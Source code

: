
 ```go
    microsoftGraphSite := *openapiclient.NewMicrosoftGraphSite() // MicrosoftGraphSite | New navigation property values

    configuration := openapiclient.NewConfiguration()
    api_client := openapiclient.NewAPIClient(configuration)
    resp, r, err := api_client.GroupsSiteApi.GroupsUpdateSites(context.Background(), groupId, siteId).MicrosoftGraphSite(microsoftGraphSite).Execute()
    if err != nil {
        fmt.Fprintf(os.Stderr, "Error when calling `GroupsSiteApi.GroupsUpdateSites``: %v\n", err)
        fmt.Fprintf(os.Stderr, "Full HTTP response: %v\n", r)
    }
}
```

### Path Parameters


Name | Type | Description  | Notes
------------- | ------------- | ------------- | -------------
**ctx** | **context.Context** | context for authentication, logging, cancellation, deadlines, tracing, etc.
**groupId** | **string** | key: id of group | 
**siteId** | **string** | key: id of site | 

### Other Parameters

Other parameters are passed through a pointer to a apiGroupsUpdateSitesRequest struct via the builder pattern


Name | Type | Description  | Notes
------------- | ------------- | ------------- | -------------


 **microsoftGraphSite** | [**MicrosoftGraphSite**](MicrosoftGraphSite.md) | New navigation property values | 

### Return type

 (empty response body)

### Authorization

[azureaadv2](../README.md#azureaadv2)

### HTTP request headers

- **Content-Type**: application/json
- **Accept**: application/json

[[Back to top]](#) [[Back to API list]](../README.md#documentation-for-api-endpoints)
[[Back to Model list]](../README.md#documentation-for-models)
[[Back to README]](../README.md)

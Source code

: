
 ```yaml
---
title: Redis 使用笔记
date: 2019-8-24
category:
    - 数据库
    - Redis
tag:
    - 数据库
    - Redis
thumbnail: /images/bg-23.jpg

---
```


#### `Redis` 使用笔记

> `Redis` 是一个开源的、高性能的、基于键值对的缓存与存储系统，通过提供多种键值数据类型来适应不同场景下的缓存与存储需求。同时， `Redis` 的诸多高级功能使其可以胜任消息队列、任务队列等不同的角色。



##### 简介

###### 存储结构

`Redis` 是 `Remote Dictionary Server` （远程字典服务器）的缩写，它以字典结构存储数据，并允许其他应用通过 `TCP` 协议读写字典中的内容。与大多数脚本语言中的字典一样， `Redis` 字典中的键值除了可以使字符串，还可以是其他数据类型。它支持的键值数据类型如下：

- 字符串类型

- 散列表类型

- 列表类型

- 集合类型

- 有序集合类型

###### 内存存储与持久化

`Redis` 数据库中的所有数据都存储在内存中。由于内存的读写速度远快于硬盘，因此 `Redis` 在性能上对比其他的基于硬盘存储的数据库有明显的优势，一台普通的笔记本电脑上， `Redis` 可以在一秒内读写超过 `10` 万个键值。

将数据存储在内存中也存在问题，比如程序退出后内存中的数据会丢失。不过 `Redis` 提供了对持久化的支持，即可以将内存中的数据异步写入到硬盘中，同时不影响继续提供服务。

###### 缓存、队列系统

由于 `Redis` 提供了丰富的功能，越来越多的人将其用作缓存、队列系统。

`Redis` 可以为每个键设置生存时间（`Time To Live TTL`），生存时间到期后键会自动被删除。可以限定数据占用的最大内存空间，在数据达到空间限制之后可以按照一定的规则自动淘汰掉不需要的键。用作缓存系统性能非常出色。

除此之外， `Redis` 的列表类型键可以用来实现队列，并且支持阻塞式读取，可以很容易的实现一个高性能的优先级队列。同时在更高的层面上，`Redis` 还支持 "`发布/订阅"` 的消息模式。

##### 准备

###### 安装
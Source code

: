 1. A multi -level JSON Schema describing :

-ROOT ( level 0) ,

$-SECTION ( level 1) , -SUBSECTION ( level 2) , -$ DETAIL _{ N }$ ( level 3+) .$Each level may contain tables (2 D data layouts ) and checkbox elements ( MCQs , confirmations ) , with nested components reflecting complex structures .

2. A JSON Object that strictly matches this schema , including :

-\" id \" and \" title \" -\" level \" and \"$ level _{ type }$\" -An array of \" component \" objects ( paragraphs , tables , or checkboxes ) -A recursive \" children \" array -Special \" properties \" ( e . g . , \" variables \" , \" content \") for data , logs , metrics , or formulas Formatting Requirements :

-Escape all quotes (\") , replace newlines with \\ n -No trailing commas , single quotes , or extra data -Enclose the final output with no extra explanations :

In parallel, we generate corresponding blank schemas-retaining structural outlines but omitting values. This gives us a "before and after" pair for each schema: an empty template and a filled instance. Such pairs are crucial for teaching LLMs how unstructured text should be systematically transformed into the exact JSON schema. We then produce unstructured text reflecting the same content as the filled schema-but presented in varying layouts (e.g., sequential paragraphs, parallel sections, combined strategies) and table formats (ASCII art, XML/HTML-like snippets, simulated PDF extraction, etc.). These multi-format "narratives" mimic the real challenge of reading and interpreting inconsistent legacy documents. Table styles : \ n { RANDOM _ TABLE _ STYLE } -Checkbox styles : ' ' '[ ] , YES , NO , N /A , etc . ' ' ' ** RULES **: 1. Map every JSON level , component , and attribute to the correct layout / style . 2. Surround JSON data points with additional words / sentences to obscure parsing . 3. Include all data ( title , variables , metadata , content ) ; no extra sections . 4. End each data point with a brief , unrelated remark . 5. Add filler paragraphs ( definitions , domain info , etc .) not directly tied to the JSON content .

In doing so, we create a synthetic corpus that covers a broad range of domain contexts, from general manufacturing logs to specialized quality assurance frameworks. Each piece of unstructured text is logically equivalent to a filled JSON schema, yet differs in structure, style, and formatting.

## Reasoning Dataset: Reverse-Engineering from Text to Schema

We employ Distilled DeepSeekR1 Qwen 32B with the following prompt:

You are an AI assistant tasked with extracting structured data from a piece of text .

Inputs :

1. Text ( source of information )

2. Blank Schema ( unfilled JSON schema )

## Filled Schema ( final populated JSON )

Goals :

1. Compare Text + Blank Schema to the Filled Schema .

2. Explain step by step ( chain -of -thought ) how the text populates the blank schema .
.....
• **Work to complete**:
Using the entries above, give again exactly the lines from the line holding "[azureaadv2](../README.md#azureaadv2)" through the line holding "-Escape all quotes". Include both end lines and nothing else.

• **Answer box**:
[azureaadv2](../README.md#azureaadv2)

### HTTP request headers

- **Content-Type**: application/json
- **Accept**: application/json

[[Back to top]](#) [[Back to API list]](../README.md#documentation-for-api-endpoints)
[[Back to Model list]](../README.md#documentation-for-models)
[[Back to README]](../README.md)

Source code

:
 ```yaml
---
title: Redis 使用笔记
date: 2019-8-24
category:
    - 数据库
    - Redis
tag:
    - 数据库
    - Redis
thumbnail: /images/bg-23.jpg

---
```


#### `Redis` 使用笔记

> `Redis` 是一个开源的、高性能的、基于键值对的缓存与存储系统，通过提供多种键值数据类型来适应不同场景下的缓存与存储需求。同时， `Redis` 的诸多高级功能使其可以胜任消息队列、任务队列等不同的角色。



##### 简介

###### 存储结构

`Redis` 是 `Remote Dictionary Server` （远程字典服务器）的缩写，它以字典结构存储数据，并允许其他应用通过 `TCP` 协议读写字典中的内容。与大多数脚本语言中的字典一样， `Redis` 字典中的键值除了可以使字符串，还可以是其他数据类型。它支持的键值数据类型如下：

- 字符串类型

- 散列表类型

- 列表类型

- 集合类型

- 有序集合类型

###### 内存存储与持久化

`Redis` 数据库中的所有数据都存储在内存中。由于内存的读写速度远快于硬盘，因此 `Redis` 在性能上对比其他的基于硬盘存储的数据库有明显的优势，一台普通的笔记本电脑上， `Redis` 可以在一秒内读写超过 `10` 万个键值。

将数据存储在内存中也存在问题，比如程序退出后内存中的数据会丢失。不过 `Redis` 提供了对持久化的支持，即可以将内存中的数据异步写入到硬盘中，同时不影响继续提供服务。

###### 缓存、队列系统

由于 `Redis` 提供了丰富的功能，越来越多的人将其用作缓存、队列系统。

`Redis` 可以为每个键设置生存时间（`Time To Live TTL`），生存时间到期后键会自动被删除。可以限定数据占用的最大内存空间，在数据达到空间限制之后可以按照一定的规则自动淘汰掉不需要的键。用作缓存系统性能非常出色。

除此之外， `Redis` 的列表类型键可以用来实现队列，并且支持阻塞式读取，可以很容易的实现一个高性能的优先级队列。同时在更高的层面上，`Redis` 还支持 "`发布/订阅"` 的消息模式。

##### 准备

###### 安装
Source code

: 1. A multi -level JSON Schema describing :

-ROOT ( level 0) ,

$-SECTION ( level 1) , -SUBSECTION ( level 2) , -$ DETAIL _{ N }$ ( level 3+) .$Each level may contain tables (2 D data layouts ) and checkbox elements ( MCQs , confirmations ) , with nested components reflecting complex structures .

2. A JSON Object that strictly matches this schema , including :

-\" id \" and \" title \" -\" level \" and \"$ level _{ type }$\" -An array of \" component \" objects ( paragraphs , tables , or checkboxes ) -A recursive \" children \" array -Special \" properties \" ( e . g . , \" variables \" , \" content \") for data , logs , metrics , or formulas Formatting Requirements :

-Escape all quotes (\") , replace newlines with \\ n -No trailing commas , single quotes , or extra data -Enclose the final output with no extra explanations :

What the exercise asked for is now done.